A majority of the individuals’ Schirmer’s results were within normal range in the present study. Similar normal findings of Schirmer’s test have been found by previous researchers^12,14. This finding is not surprising as the poor diagnostic ability of the Schirmer’s test for detecting ocular surface dysfunction has been well recorded in the literature¹⁵. The Schirmer’s test has shown normal results in many previous studies conducted among established dry eye population¹⁵.

The lack of correlation between the OSDI scores and the Schirmer’s results is also not surprising, as this finding is consistent with most of the previous studies where the signs and symptoms of ocular surface disorders, particularly that of the dry eyes, are not correlated with one another¹⁶. It is postulated that dry eye is a multifactorial disorder, and different mechanisms and factors act in compliment or may act independently to elicit the symptomatology of this condition¹⁷.

The weak but statistically significant positive correlation between the OSDI score and duration of holding the current job (years) suggests that the longer the exposure, the more severe the symptoms. However, the finding that the mean symptom score is not significantly different between individuals who have held the job for 5–10 years and in those over 10 years signifies that exposure to ambient air pollution over 5 years poses a significant impact on the ocular surface. Furthermore, the higher odds of having ocular symptoms in individuals with over 10 years of holding the job suggests that the effect of air pollution on the ocular surface may have a cumulative effect over the years until symptoms start to appear.
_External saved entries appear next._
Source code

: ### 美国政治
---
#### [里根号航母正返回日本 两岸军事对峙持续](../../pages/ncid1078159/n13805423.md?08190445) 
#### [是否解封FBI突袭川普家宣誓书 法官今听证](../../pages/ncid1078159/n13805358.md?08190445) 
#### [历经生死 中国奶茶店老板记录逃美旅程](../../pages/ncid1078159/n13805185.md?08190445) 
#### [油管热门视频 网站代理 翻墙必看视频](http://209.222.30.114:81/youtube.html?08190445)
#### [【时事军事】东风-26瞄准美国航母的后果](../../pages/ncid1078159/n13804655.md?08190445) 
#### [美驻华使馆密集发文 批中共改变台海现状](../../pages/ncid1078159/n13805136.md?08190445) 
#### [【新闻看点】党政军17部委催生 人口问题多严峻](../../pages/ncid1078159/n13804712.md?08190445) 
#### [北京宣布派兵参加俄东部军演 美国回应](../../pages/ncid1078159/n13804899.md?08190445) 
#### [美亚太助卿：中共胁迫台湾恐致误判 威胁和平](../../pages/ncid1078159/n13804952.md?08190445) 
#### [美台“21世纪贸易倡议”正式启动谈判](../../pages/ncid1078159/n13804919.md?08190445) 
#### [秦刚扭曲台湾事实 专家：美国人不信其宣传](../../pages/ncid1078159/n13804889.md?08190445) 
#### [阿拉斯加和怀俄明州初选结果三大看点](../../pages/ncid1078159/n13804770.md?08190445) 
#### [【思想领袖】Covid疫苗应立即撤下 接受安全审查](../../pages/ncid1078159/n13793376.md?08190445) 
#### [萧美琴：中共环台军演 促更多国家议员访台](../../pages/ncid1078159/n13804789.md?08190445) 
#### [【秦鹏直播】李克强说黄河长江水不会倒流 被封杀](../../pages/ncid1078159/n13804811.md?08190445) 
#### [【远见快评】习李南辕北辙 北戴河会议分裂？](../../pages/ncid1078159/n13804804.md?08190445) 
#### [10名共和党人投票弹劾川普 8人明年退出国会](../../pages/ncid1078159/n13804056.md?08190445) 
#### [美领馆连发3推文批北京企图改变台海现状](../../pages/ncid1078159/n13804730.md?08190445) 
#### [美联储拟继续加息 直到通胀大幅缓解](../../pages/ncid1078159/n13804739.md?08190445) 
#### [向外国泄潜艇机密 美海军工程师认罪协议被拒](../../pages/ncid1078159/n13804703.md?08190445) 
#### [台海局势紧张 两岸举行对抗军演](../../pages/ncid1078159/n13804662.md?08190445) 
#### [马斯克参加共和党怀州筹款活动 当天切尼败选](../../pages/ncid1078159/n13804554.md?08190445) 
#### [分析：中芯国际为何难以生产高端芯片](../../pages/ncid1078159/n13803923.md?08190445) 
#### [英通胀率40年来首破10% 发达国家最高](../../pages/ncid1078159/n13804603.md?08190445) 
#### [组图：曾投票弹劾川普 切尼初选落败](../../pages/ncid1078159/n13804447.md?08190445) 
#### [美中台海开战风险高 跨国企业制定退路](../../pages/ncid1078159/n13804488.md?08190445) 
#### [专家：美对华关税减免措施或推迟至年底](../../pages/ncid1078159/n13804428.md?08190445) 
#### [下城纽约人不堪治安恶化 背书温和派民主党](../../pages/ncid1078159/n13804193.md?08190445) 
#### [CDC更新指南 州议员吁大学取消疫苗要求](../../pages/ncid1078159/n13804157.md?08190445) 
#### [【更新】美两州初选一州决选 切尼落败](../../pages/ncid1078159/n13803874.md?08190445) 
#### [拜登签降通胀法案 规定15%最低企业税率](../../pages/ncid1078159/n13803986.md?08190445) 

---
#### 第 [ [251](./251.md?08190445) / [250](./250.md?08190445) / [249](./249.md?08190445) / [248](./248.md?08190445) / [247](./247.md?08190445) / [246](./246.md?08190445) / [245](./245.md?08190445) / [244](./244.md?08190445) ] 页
Nepal was ranked as the 177th country just above China, Bangladesh, and India among the 180 countries with air quality issues according to the Environmental Performance Index (EPI) of 2016¹⁸. A report in 2007 on the air pollution concentration, specifically of the PM_2.5 of the Kathmandu valley, was found to be 17-18 fold higher than the recommended 25ug/m³ threshold provided by the WHO. A 2016 air pollution report of Nepal provided by the WHO has shown a considerable increase in PM_2.5 concentration over a decade¹⁹. Our study was conducted in the month of August 2017. The mean 24-hour average PM_2.5 concentration during that month was 113.5 ug/m³(approximately 5 fold higher than that recommended by the WHO) and the PM₁₀ concentration was 633ug/m³(approximately 13 fold higher than the WHO recommendation) (see Kathmandu Air Pollution: Real-time Air Quality Index and Department of Environment, Air Quality Monitoring). In light of the high levels of air pollution of Kathmandu, the higher number of individuals reporting severe symptoms of ocular surface disease in our study can be explained. Furthermore, the month of August is generally hot (average temperature, 29 degrees) and humid (average humidity, 83%) in Kathmandu. People often use fan and air conditioning indoors. In addition, there is in increase in the allergens in the environment during this season that may lead to an increased frequency of itching, foreign body sensation and photophobia. All these factors may also have contributed to the increasing symptomatology of officers enrolled in this study.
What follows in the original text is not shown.